**What you have to do:**
The expected output is every line from the one containing "Completing the square" to the end of the data below, exactly, and no other line.

**Information shown:**

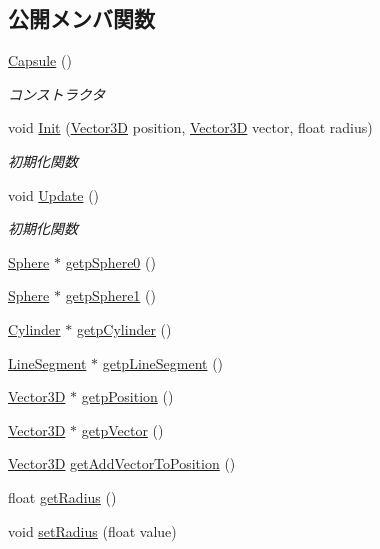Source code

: \subsection*{公開メンバ関数}
\begin{DoxyCompactItemize}
\item 
\mbox{\hyperlink{class_capsule_a4324279c9cc08241083b53c3a3dec44c}{Capsule}} ()
\begin{DoxyCompactList}\small\item\em コンストラクタ \end{DoxyCompactList}\item 
void \mbox{\hyperlink{class_capsule_a89dc585afa88e50e84a2f98bbf0bb400}{Init}} (\mbox{\hyperlink{class_vector3_d}{Vector3D}} position, \mbox{\hyperlink{class_vector3_d}{Vector3D}} vector, float radius)
\begin{DoxyCompactList}\small\item\em 初期化関数 \end{DoxyCompactList}\item 
void \mbox{\hyperlink{class_capsule_af53f19ae224208814b21238c3661a643}{Update}} ()
\begin{DoxyCompactList}\small\item\em 初期化関数 \end{DoxyCompactList}\item 
\mbox{\hyperlink{class_sphere}{Sphere}} $\ast$ \mbox{\hyperlink{class_capsule_a21069589808b846bced97f00beb6d156}{getp\+Sphere0}} ()
\item 
\mbox{\hyperlink{class_sphere}{Sphere}} $\ast$ \mbox{\hyperlink{class_capsule_a5a1ee83c8ff8136d361864bcda8138ca}{getp\+Sphere1}} ()
\item 
\mbox{\hyperlink{class_cylinder}{Cylinder}} $\ast$ \mbox{\hyperlink{class_capsule_ae5826ff4d2d894c8e0d0bd65de5f05ca}{getp\+Cylinder}} ()
\item 
\mbox{\hyperlink{class_line_segment}{Line\+Segment}} $\ast$ \mbox{\hyperlink{class_capsule_a84ddec064afb6b2fff155a10e9e26191}{getp\+Line\+Segment}} ()
\item 
\mbox{\hyperlink{class_vector3_d}{Vector3D}} $\ast$ \mbox{\hyperlink{class_capsule_afc99a1883241c44d0bf5f4deb5f3cb92}{getp\+Position}} ()
\item 
\mbox{\hyperlink{class_vector3_d}{Vector3D}} $\ast$ \mbox{\hyperlink{class_capsule_a1793de155de657088c546727b393367a}{getp\+Vector}} ()
\item 
\mbox{\hyperlink{class_vector3_d}{Vector3D}} \mbox{\hyperlink{class_capsule_a32991dc5e0331f716302ce73a8f9fd2f}{get\+Add\+Vector\+To\+Position}} ()
\item 
float \mbox{\hyperlink{class_capsule_a4e98e8545ea57fe682c5a2002bd49bdb}{get\+Radius}} ()
\item 
void \mbox{\hyperlink{class_capsule_a42d2233293d60384377ab4f4213be612}{set\+Radius}} (float value)
\end{DoxyCompactItemize}
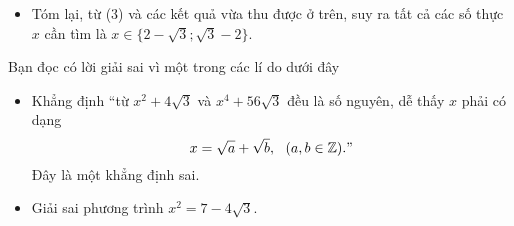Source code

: \begin{bt}
{\begin{itemize}
\begin{itemize}
\begin{align*}
				\end{align*}
				\item[+] Với $x=\sqrt{3}-2$, ta có
				\begin{align*}
					b & =x^2-\dfrac{4}{x}=\left(7-4\sqrt{3}\right)-\dfrac{4}{\sqrt{3}-2}=15\in\mathbb{Z}.\\
					c & =x^2+\dfrac{4}{x}=\left(7-4\sqrt{3}\right)+\dfrac{4}{\sqrt{3}-2}=-1-8\sqrt{3}\notin\mathbb{Z}.
				\end{align*}
			\end{itemize}
			\item Tóm lại, từ (3) và các kết quả vừa thu được ở trên, suy ra tất cả các số thực $x$ cần tìm là $x\in\{2-\sqrt{3};\sqrt{3}-2\}$.
		\end{itemize}
		\begin{nx}
			Bạn đọc có lời giải sai vì một trong các lí do dưới đây
			\begin{itemize}
				\item Khẳng định ``từ $x^2+4\sqrt{3}$ và $x^4+56\sqrt{3}$ đều là số nguyên, dễ thấy $x$ phải có dạng
				$$x=\sqrt{a}+\sqrt{b},\ \ (a,b\in\mathbb{Z})."$$
				Đây là một khẳng định sai.
				\item Giải sai phương trình $x^2=7-4\sqrt{3}$.
			\end{itemize}
		\end{nx}
	}
\end{bt}

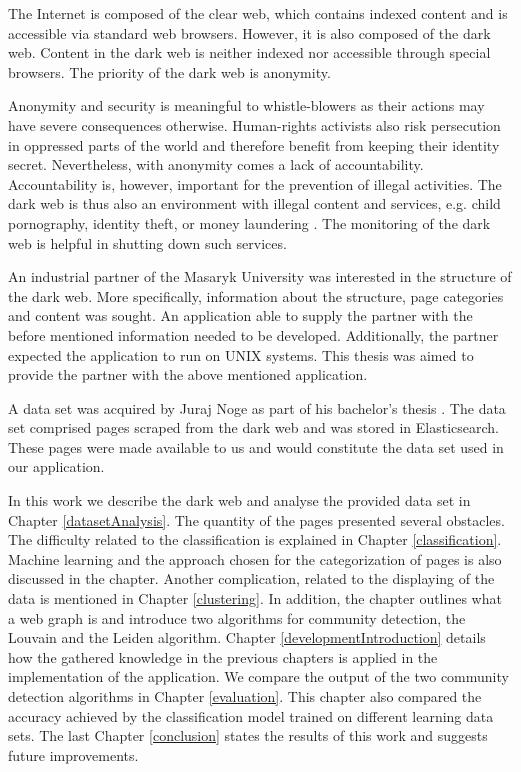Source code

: \label{introduction}
The Internet is composed of the clear web, which contains indexed content and is accessible via standard web browsers. However, it is also composed of the dark web. Content in the dark web is neither indexed nor accessible through special browsers. The priority of the dark web is anonymity.

Anonymity and security is meaningful to whistle-blowers as their actions may have severe consequences otherwise. Human-rights activists also risk persecution in oppressed parts of the world and therefore benefit from keeping their identity secret. Nevertheless, with anonymity comes a lack of accountability. Accountability is, however, important for the prevention of illegal activities. The dark web is thus also an environment with illegal content and services, e.g. child pornography, identity theft, or money laundering \cite{theDarkNet}. The monitoring of the dark web is helpful in shutting down such services.

An industrial partner of the Masaryk University was interested in the structure of the dark web. More specifically, information about the structure, page categories and content was sought. An application able to supply the partner with the before mentioned information needed to be developed. Additionally, the partner expected the application to run on UNIX systems. This thesis was aimed to provide the partner with the above mentioned application. 

A data set was acquired by Juraj Noge as part of his bachelor's thesis \cite{bcScraping}. The data set comprised pages scraped from the dark web and was stored in Elasticsearch. These pages were made available to us and would constitute the data set used in our application.

In this work we describe the dark web and analyse the provided data set in Chapter \ref{datasetAnalysis}. The quantity of the pages presented several obstacles. The difficulty related to the classification is explained in Chapter \ref{classification}. Machine learning and the approach chosen for the categorization of pages is also discussed in the chapter. Another complication, related to the displaying of the data is mentioned in Chapter \ref{clustering}. In addition, the chapter outlines what a web graph is and introduce two algorithms for community detection, the Louvain and the Leiden algorithm. Chapter \ref{developmentIntroduction} details how the gathered knowledge in the previous chapters is applied in the implementation of the application. We compare the output of the two community detection algorithms in Chapter \ref{evaluation}. This chapter also compared the accuracy achieved by the classification model trained on different learning data sets. The last Chapter \ref{conclusion} states the results of this work and suggests future improvements.

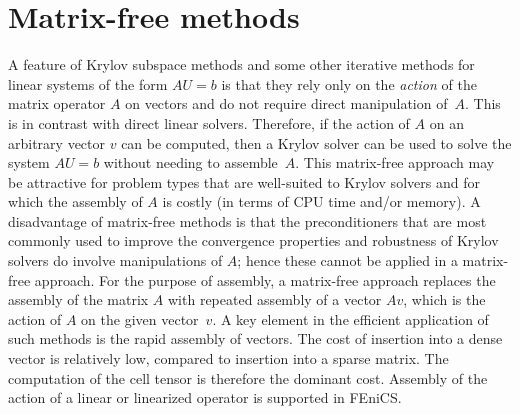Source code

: \section{Matrix-free methods}

A feature of Krylov subspace methods and some other iterative methods
for linear systems of the form $AU = b$ is that they rely only on the
\emph{action} of the matrix operator $A$ on vectors and do not require
direct manipulation of~$A$. This is in contrast with direct linear
solvers. Therefore, if the action of $A$ on an arbitrary vector $v$
can be computed, then a Krylov solver can be used to solve the system
$AU = b$ without needing to assemble~$A$. This matrix-free approach
may be attractive for problem types that are well-suited to Krylov
solvers and for which the assembly of $A$ is costly (in terms of CPU
time and/or memory).  A disadvantage of matrix-free methods is that
the preconditioners that are most commonly used to improve the
convergence properties and robustness of Krylov solvers do involve
manipulations of $A$; hence these cannot be applied in a matrix-free
approach. For the purpose of assembly, a matrix-free approach replaces
the assembly of the matrix $A$ with repeated assembly of a vector
$Av$, which is the action of $A$ on the given vector~$v$. A key
element in the efficient application of such methods is the rapid
assembly of vectors. The cost of insertion into a dense vector is
relatively low, compared to insertion into a sparse matrix. The
computation of the cell tensor is therefore the dominant
cost. Assembly of the action of a linear or linearized operator is
supported in FEniCS.
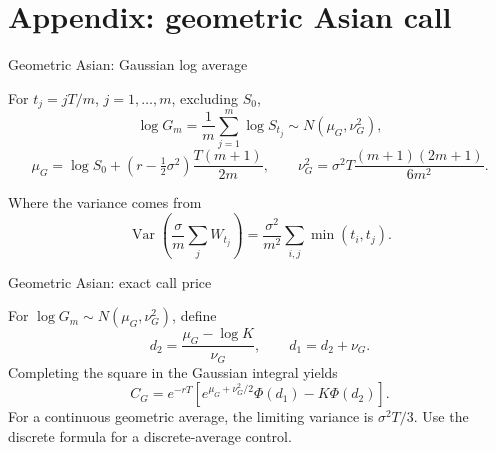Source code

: \documentclass[handout,10pt,t,aspectratio=169]{beamer}
\newcommand{\Var}{\operatorname{Var}}
\begin{document}
\section{Appendix: geometric Asian call}

\begin{frame}{Geometric Asian: Gaussian log average}

    For \(t_j=jT/m\), \(j=1,\ldots,m\), excluding \(S_0\),
    \[\log G_m=\frac1m\sum_{j=1}^m\log S_{t_j}\sim N(\mu_G,\nu_G^2),\]
    \[\mu_G=\log S_0+(r-\tfrac12\sigma^2)\frac{T(m+1)}{2m},\qquad
      \nu_G^2=\sigma^2T\frac{(m+1)(2m+1)}{6m^2}.\]
    \begin{block}{Where the variance comes from}
    \[\Var\!\left(\frac\sigma m\sum_jW_{t_j}\right)
      =\frac{\sigma^2}{m^2}\sum_{i,j}\min(t_i,t_j).\]
    \end{block}
\end{frame}

\begin{frame}{Geometric Asian: exact call price}

    For \(\log G_m\sim N(\mu_G,\nu_G^2)\), define
    \[d_2=\frac{\mu_G-\log K}{\nu_G},\qquad d_1=d_2+\nu_G.\]
    Completing the square in the Gaussian integral yields
    \[\boxed{C_G=e^{-rT}\left[e^{\mu_G+\nu_G^2/2}\Phi(d_1)-K\Phi(d_2)\right].}\]
    For a continuous geometric average, the limiting variance is \(\sigma^2T/3\).
    Use the discrete formula for a discrete-average control.
\end{frame}
\end{document}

**Exercise answer:**
    Completing the square in the Gaussian integral yields
    \[\boxed{C_G=e^{-rT}\left[e^{\mu_G+\nu_G^2/2}\Phi(d_1)-K\Phi(d_2)\right].}\]
    For a continuous geometric average, the limiting variance is \(\sigma^2T/3\).
    Use the discrete formula for a discrete-average control.
\end{frame}
\end{document}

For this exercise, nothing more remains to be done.